Here are plots of effect size estimates, once for all simulated data sets and once only for those that detected a significant effect.
```{r echo=FALSE, fig.width=10,fig.height=7}
all_sims = c()
for (s in 1:length(sims)) {
stats = data.table(sims[[s]]$stats)
stats[,mu := round(inv.logit(sims[[s]]$mu),digits = 2)]
stats[,b := sims[[s]]$b]
stats[,phi := sims[[s]]$phi]
all_sims = rbind(all_sims,stats)
}
all_sims$b = round(all_sims$b,digits = 2)
par(mfrow = c(2,2))
for (mb in c(0.02,0.03,0.04,0.05)) {
d1f = density(all_sims[b == mb, me_bb])
d2f = density(all_sims[b == mb, me_lin])
d1 = density(all_sims[`beta-binomial` > 1.96 & b == mb, me_bb])
d2 = density(all_sims[linear > 1.96 & b == mb, me_lin])
plot(0,type = "n",
xlim = c(-.05,.15),
ylim = range(c(d1$y,d2$y,d1f$y,d2f$y)),
xlab = "estimated effect b",
ylab = "density",
bty = "n",
main = paste0("true b = ",mb))
lines(d1, col = "green")
lines(d2, col = "red")
lines(d1f, col = "green", lty = 2)
lines(d2f, col = "red", lty = 2)
legend("topright",
col = c("green","red","grey","grey"),
lty = c(1,1,1,2),
bty = "n",
legend = c("beta binomial","linear","all estimates", "significant estimates"))
abline(v = mb)
}
```
So here are the take home messages:
* Be careful when looking at the published literature to get an idea of true effect sizes
* Sum score data do typically not follow a normal distribution: They have lower and upper bounds and are often skewed.
* Theoretically, the correct model to use for sum score data is the beta-binomial regression model.
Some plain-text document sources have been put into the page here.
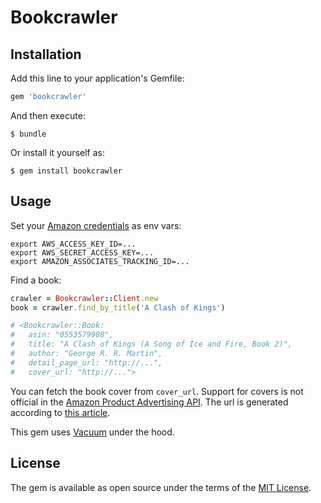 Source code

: # Bookcrawler

## Installation

Add this line to your application's Gemfile:

```ruby
gem 'bookcrawler'
```

And then execute:

    $ bundle

Or install it yourself as:

    $ gem install bookcrawler

## Usage

Set your [Amazon credentials](https://affiliateprogram.amazon.com/gp/flex/advertising/api/sign-in.html) as env vars:

```
export AWS_ACCESS_KEY_ID=...
export AWS_SECRET_ACCESS_KEY=...
export AMAZON_ASSOCIATES_TRACKING_ID=...
```

Find a book:

```ruby
crawler = Bookcrawler::Client.new
book = crawler.find_by_title('A Clash of Kings')

# <Bookcrawler::Book:
#   asin: "0553579908",
#   title: "A Clash of Kings (A Song of Ice and Fire, Book 2)",
#   author: "George R. R. Martin",
#   detail_page_url: "http://...",
#   cover_url: "http://...">
```

You can fetch the book cover from `cover_url`. Support for covers is not official in the [Amazon Product Advertising API](https://affiliate-program.amazon.com/gp/advertising/api/detail/main.html). The url is generated according to [this article](http://aaugh.com/imageabuse.html).

This gem uses [Vacuum](https://github.com/hakanensari/vacuum) under the hood.

## License

The gem is available as open source under the terms of the [MIT License](http://opensource.org/licenses/MIT).

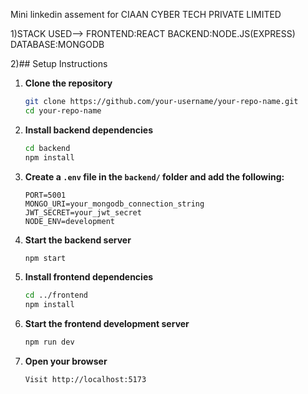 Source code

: Mini linkedin assement for CIAAN CYBER TECH PRIVATE LIMITED 

1)STACK USED-->
FRONTEND:REACT
BACKEND:NODE.JS(EXPRESS)
DATABASE:MONGODB

2)## Setup Instructions

1. **Clone the repository**
   ```bash
   git clone https://github.com/your-username/your-repo-name.git
   cd your-repo-name
   ```

2. **Install backend dependencies**
   ```bash
   cd backend
   npm install
   ```

3. **Create a `.env` file in the `backend/` folder and add the following:**
   ```
   PORT=5001
   MONGO_URI=your_mongodb_connection_string
   JWT_SECRET=your_jwt_secret
   NODE_ENV=development
   ```

4. **Start the backend server**
   ```bash
   npm start
   ```

5. **Install frontend dependencies**
   ```bash
   cd ../frontend
   npm install
   ```

6. **Start the frontend development server**
   ```bash
   npm run dev
   ```

7. **Open your browser**
   ```
   Visit http://localhost:5173
   ```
Beta-binomial regressions can be performed for example in Stata or R, but to the best of my knowledge not in SPSS.
* Practically, a linear regression will also do the job (have acceptable power) under the condition that the data are not very skewed.
* So, if you want to be sure to have maximal power, use a beta-binomial regression.